EHRs and Legal Liability By Rebecca E. Neely In today’s digital age, the use of electronic health records (EHR) only continues to increase, as does the legal questions and issues surrounding their use.

08/31/11 Adam Greene, partner with Davis Wright Tremaine and previously a senior health IT and privacy specialist in the Office for Civil Rights, explained, per the August 29th searchhealthit.techtarget.com article, ‘’Legal implications of EHR use still difficult to define’’, that the EHR by itself is difficult to define and regulate, in addition to the host of liability issues they present.

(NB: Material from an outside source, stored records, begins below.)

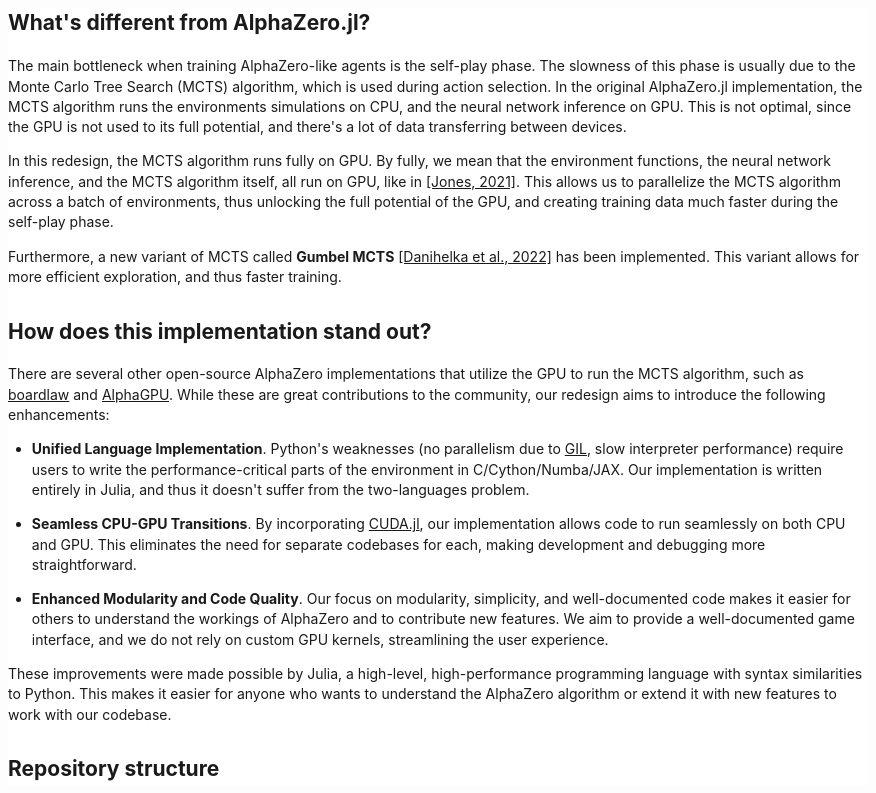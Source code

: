 
## What's different from AlphaZero.jl?

The main bottleneck when training AlphaZero-like agents is the self-play phase. The slowness of
this phase is usually due to the Monte Carlo Tree Search (MCTS) algorithm, which is used during
action selection. In the original AlphaZero.jl implementation, the MCTS algorithm runs the
environments simulations on CPU, and the neural network inference on GPU. This is not optimal,
since the GPU is not used to its full potential, and there's a lot of data transferring between
devices.

In this redesign, the MCTS algorithm runs fully on GPU. By fully, we mean that the environment
functions, the neural network inference, and the MCTS algorithm itself, all run on GPU, like
in [[Jones, 2021]](https://arxiv.org/pdf/2104.03113.pdf). This allows us to parallelize the MCTS
algorithm across a batch of environments, thus unlocking the full potential of the GPU, and
creating training data much faster during the self-play phase.

Furthermore, a new variant of MCTS called **Gumbel MCTS**
[[Danihelka et al., 2022]](https://openreview.net/pdf?id=bERaNdoegnO) has been implemented.
This variant allows for more efficient exploration, and thus faster training.


 ## How does this implementation stand out?

There are several other open-source AlphaZero implementations that utilize the GPU to run the MCTS
algorithm, such as [boardlaw](https://github.com/andyljones/boardlaw) and
[AlphaGPU](https://github.com/fabricerosay/AlphaGPU). While these are great contributions to the community,
our redesign aims to introduce the following enhancements:

- **Unified Language Implementation**. Python's weaknesses (no parallelism due to
    [GIL](https://tenthousandmeters.com/blog/python-behind-the-scenes-13-the-gil-and-its-effects-on-python-multithreading/),
    slow interpreter performance) require users to write the performance-critical parts of the
    environment in C/Cython/Numba/JAX. Our implementation is written entirely in Julia, and thus
    it doesn't suffer from the two-languages problem.

- **Seamless CPU-GPU Transitions**. By incorporating [CUDA.jl](https://github.com/JuliaGPU/CUDA.jl),
    our implementation allows code to run seamlessly on both CPU and GPU. This eliminates the need for
    separate codebases for each, making development and debugging more straightforward.

- **Enhanced Modularity and Code Quality**. Our focus on modularity, simplicity, and well-documented code
    makes it easier for others to understand the workings of AlphaZero and to contribute new features.
    We aim to provide a well-documented game interface, and we do not rely on custom GPU kernels,
    streamlining the user experience.

These improvements were made possible by Julia, a high-level, high-performance programming language
with syntax similarities to Python. This makes it easier for anyone who wants to understand the
AlphaZero algorithm or extend it with new features to work with our codebase.


## Repository structure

However, he views the adoption of EHR as a starting point, rather than a ‘’destination’’, and this leaves lots of room for improvement and innovation in the process along the way. So what types of liability exist in relation to EHRs? According to the November 23, 2010 searchhealthit.techtarget.com article, ‘’Liability and EHRs: How electronic information changes legal landscape’’, EHRs are a double edged sword with regard to malpractice claims and medical liability litigation, meaning while they may prevent such issues, they might create them as well. According to the August 29th searchhealthit.techtarget.com article, a survey conducted by the Center for Studying Health System Change in 2009 of physicians revealed that most doctors feel that not only will they be part of a lawsuit in the next decade, they must rely more and more on technology, versus their own judgment, to assist them in making clinical diagnoses to avoid the threat of malpractice.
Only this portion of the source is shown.